Top of DATASET RECORDS

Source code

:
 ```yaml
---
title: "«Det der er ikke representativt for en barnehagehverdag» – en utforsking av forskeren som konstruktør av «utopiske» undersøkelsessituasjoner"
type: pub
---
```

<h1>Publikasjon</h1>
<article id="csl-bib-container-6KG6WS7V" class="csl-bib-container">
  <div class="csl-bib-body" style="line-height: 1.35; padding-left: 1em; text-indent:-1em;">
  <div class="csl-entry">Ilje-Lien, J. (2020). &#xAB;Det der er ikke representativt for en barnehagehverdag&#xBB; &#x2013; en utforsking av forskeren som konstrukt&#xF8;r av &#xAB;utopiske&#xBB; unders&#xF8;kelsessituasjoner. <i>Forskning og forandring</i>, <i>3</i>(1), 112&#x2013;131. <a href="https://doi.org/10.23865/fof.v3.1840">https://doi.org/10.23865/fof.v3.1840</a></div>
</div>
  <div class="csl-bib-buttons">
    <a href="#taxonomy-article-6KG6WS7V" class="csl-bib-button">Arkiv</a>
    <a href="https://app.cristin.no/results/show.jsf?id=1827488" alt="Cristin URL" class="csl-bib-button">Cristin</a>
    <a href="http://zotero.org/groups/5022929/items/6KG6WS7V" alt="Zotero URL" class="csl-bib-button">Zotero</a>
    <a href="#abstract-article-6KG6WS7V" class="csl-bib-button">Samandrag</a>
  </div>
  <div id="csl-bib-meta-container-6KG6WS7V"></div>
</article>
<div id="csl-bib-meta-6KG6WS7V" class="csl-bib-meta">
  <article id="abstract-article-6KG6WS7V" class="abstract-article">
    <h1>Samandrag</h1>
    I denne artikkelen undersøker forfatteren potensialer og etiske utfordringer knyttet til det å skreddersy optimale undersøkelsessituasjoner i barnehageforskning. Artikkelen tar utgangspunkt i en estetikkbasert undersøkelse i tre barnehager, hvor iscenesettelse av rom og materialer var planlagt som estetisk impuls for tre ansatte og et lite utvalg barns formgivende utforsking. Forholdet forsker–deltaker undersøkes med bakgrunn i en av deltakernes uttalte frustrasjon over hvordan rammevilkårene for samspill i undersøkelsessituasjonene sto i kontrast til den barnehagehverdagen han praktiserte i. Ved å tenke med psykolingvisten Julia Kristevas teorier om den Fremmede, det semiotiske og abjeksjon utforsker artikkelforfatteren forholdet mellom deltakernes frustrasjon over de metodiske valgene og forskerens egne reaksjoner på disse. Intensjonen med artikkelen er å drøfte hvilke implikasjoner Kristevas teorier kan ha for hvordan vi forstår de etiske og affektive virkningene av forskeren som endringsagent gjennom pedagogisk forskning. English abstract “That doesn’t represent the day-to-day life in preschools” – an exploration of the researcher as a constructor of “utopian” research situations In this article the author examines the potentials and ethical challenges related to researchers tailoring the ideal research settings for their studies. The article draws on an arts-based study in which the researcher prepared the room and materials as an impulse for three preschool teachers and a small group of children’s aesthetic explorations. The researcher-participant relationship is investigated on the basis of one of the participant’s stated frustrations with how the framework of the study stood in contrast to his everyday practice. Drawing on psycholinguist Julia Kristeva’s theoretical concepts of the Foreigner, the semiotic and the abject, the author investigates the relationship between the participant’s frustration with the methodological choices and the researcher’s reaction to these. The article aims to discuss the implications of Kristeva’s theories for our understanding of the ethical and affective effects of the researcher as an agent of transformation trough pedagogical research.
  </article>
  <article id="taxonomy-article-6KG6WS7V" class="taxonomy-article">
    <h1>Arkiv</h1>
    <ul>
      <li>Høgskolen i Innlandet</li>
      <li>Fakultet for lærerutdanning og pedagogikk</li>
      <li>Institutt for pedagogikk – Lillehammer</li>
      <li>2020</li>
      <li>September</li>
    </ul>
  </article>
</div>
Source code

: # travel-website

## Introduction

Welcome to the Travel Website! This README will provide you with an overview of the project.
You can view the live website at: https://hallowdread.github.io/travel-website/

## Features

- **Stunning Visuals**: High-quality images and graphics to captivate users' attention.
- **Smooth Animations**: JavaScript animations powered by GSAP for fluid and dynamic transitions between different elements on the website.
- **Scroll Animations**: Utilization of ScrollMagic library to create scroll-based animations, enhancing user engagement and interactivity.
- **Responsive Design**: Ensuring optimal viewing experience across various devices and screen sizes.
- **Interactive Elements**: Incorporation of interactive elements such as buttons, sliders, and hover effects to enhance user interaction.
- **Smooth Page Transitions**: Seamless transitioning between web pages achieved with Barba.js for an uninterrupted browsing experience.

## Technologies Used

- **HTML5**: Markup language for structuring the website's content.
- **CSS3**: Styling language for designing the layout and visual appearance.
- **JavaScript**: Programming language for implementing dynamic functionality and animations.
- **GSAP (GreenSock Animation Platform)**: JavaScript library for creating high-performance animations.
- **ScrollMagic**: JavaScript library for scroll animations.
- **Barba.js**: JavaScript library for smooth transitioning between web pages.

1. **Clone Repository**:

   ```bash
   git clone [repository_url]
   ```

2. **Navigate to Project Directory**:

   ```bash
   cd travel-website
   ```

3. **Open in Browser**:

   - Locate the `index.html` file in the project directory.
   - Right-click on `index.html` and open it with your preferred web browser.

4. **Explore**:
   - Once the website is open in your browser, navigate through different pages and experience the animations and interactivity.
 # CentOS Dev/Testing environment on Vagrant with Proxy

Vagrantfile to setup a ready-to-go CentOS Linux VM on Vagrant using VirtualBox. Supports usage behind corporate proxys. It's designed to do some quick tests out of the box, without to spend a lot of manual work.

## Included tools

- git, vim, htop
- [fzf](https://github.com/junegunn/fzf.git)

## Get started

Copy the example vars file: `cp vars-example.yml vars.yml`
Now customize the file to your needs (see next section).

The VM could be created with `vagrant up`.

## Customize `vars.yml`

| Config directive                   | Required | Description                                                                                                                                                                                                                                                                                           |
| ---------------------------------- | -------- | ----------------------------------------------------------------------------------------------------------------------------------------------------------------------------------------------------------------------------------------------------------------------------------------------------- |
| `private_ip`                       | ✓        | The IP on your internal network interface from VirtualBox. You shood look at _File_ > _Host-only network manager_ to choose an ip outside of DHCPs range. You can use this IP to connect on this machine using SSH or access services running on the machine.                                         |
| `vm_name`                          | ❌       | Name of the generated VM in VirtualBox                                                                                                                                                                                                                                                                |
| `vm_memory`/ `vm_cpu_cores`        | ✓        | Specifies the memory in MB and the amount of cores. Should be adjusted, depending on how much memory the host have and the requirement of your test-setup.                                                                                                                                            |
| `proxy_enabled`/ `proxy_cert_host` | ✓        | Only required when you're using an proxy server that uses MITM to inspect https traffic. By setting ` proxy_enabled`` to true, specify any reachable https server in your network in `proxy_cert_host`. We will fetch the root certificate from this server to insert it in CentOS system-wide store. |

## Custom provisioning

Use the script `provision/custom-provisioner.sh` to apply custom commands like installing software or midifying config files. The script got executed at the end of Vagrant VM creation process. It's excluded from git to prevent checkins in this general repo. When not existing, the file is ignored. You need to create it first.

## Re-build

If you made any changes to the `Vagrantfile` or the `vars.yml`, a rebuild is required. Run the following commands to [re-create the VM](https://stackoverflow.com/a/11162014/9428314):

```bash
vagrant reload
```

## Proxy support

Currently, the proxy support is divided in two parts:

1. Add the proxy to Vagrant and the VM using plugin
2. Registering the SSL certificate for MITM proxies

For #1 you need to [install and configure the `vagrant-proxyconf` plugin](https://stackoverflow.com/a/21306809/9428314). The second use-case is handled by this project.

Bottom of DATASET RECORDS

Every line in the records above that contains the word "transitioning" is to be copied out.

- **Smooth Page Transitions**: Seamless transitioning between web pages achieved with Barba.js for an uninterrupted browsing experience.
- **Barba.js**: JavaScript library for smooth transitioning between web pages.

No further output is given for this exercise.